_What needs to be done:_ Every line of the material below needs to be copied exactly; omit the pictures.

_Material provided:_
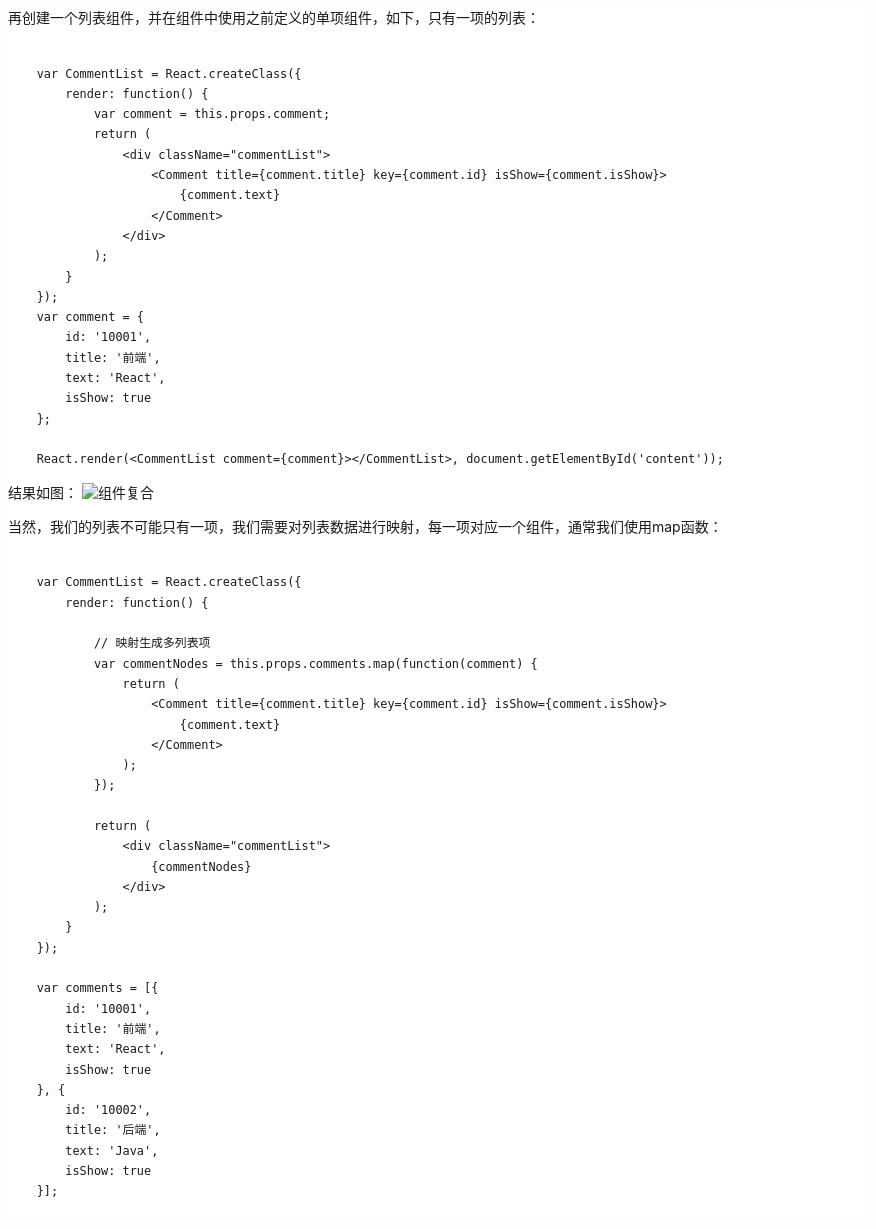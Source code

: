 再创建一个列表组件，并在组件中使用之前定义的单项组件，如下，只有一项的列表：

```

	var CommentList = React.createClass({
        render: function() {
			var comment = this.props.comment;
            return (
                <div className="commentList">
                    <Comment title={comment.title} key={comment.id} isShow={comment.isShow}>
                        {comment.text}
                    </Comment>
                </div>
            );
        }
    });
	var comment = {
		id: '10001',
		title: '前端',
		text: 'React',
		isShow: true
	};
		
	React.render(<CommentList comment={comment}></CommentList>, document.getElementById('content'));
```
结果如图：
![组件复合](http://blog.codingplayboy.com/wp-content/uploads/2016/08/react_02_prac_03.png)

当然，我们的列表不可能只有一项，我们需要对列表数据进行映射，每一项对应一个组件，通常我们使用map函数：

```

	var CommentList = React.createClass({
	    render: function() {

			// 映射生成多列表项
	        var commentNodes = this.props.comments.map(function(comment) {
		        return (
		            <Comment title={comment.title} key={comment.id} isShow={comment.isShow}>
		                {comment.text}
		            </Comment>
		        );
	        });

	        return (
		        <div className="commentList">
		            {commentNodes}
		        </div>
		    );
	    }
	});

	var comments = [{
		id: '10001',
		title: '前端',
		text: 'React',
		isShow: true
	}, {
		id: '10002',
		title: '后端',
		text: 'Java',
		isShow: true
	}];
		
```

_Answer to the exercise:_
Source code

: 再创建一个列表组件，并在组件中使用之前定义的单项组件，如下，只有一项的列表：

```

	var CommentList = React.createClass({
        render: function() {
			var comment = this.props.comment;
            return (
                <div className="commentList">
                    <Comment title={comment.title} key={comment.id} isShow={comment.isShow}>
                        {comment.text}
                    </Comment>
                </div>
            );
        }
    });
	var comment = {
		id: '10001',
		title: '前端',
		text: 'React',
		isShow: true
	};
		
	React.render(<CommentList comment={comment}></CommentList>, document.getElementById('content'));
```
结果如图：
![组件复合](http://blog.codingplayboy.com/wp-content/uploads/2016/08/react_02_prac_03.png)

当然，我们的列表不可能只有一项，我们需要对列表数据进行映射，每一项对应一个组件，通常我们使用map函数：

```

	var CommentList = React.createClass({
	    render: function() {

			// 映射生成多列表项
	        var commentNodes = this.props.comments.map(function(comment) {
		        return (
		            <Comment title={comment.title} key={comment.id} isShow={comment.isShow}>
		                {comment.text}
		            </Comment>
		        );
	        });

	        return (
		        <div className="commentList">
		            {commentNodes}
		        </div>
		    );
	    }
	});

	var comments = [{
		id: '10001',
		title: '前端',
		text: 'React',
		isShow: true
	}, {
		id: '10002',
		title: '后端',
		text: 'Java',
		isShow: true
	}];
		
```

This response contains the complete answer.